In the wake of mass violence, a nation struggling to understand turns to its news outlets to see how they frame events. The language journalists use in the immediate aftermath of a bloodbath helps form public attitudes and has a major impact on official reactions.
When two bombs went off at the Boston Marathon on April 15, 2013, killing three and injuring hundreds, it was inevitably a huge story: A search of the Nexis news database for US newspapers on the next day turns up 2,593 stories mentioning the marathon, virtually all of them about the bombing. Of these, 887, or 34 percent, used the word "terrorism" or a variant ("terrorist," "terroristic" etc.)-even though the bombers, let alone the bombers' motivations, would not be known until days later.

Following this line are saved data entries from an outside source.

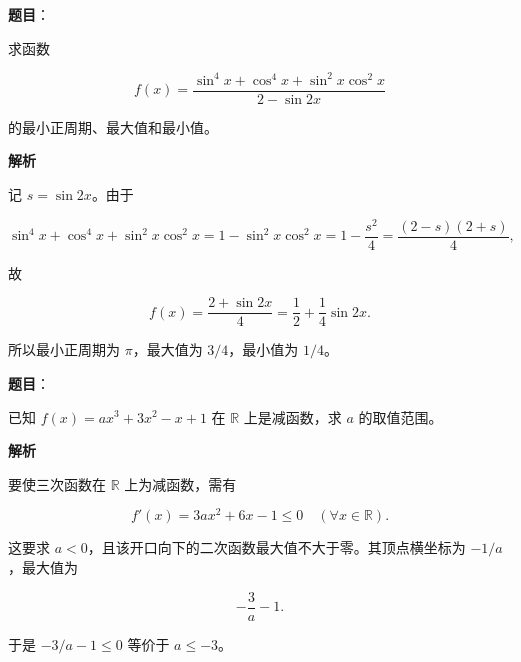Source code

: \begin{answer}

\textbf{题目}：

求函数

\nopagebreak[4]
\[
f(x)=\frac{\sin^4x+\cos^4x+\sin^2x\cos^2x}{2-\sin2x}
\]

的最小正周期、最大值和最小值。

\textbf{解析}

记 $s=\sin2x$。由于

\nopagebreak[4]
\[
\sin^4x+\cos^4x+\sin^2x\cos^2x
=1-\sin^2x\cos^2x
=1-\frac{s^2}{4}
=\frac{(2-s)(2+s)}4,
\]

故

\nopagebreak[4]
\[
f(x)=\frac{2+\sin2x}{4}
=\frac12+\frac14\sin2x.
\]

所以最小正周期为 $\pi$，最大值为 $3/4$，最小值为 $1/4$。


\end{answer}
\begin{answer}

\textbf{题目}：

已知 $f(x)=ax^3+3x^2-x+1$ 在 $\mathbb R$ 上是减函数，求 $a$ 的取值范围。

\textbf{解析}

要使三次函数在 $\mathbb R$ 上为减函数，需有

\nopagebreak[4]
\[
f'(x)=3ax^2+6x-1\leqslant0\quad(\forall x\in\mathbb R).
\]

这要求 $a<0$，且该开口向下的二次函数最大值不大于零。其顶点横坐标为 $-1/a$，最大值为

\nopagebreak[4]
\[
-\frac3a-1.
\]

于是 $-3/a-1\leqslant0$ 等价于 $a\leqslant-3$。


\end{answer}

When nine people were killed at Emanuel African Methodist Episcopal Church on April 17, 2015, there were 367 stories in the next day's papers that mentioned "Charleston" and "church," according to Nexis-a big story, though not given the blockbuster treatment of the Boston Marathon bombing. Of these 367 stories, 24 mentioned "terrorism" or "terrorist"-just 7 percent, even though a suspect, Dylann Roof, was named on the first day, with evidence presented that he was motivated by a white supremacist ideology and a desire "to start a civil war" (Columbia, S.C. State, 6/18/15).
Some suggest that the word "terrorism" has been so politically manipulated and selectively applied that we would do well to drop the whole concept. But politically motivated violence that targets civilians-which is the core of the various definitions of "terrorism"-is an actual phenomenon that is hard to talk about without a label.
If media are going to use the word, though, they need to have a single standard for its application. By applying the word to a bombing with initially unknown perpetrators, and largely declining to use it in connection with a massacre allegedly perpetrated by a white supremacist hoping to spark a race war, media failed that test.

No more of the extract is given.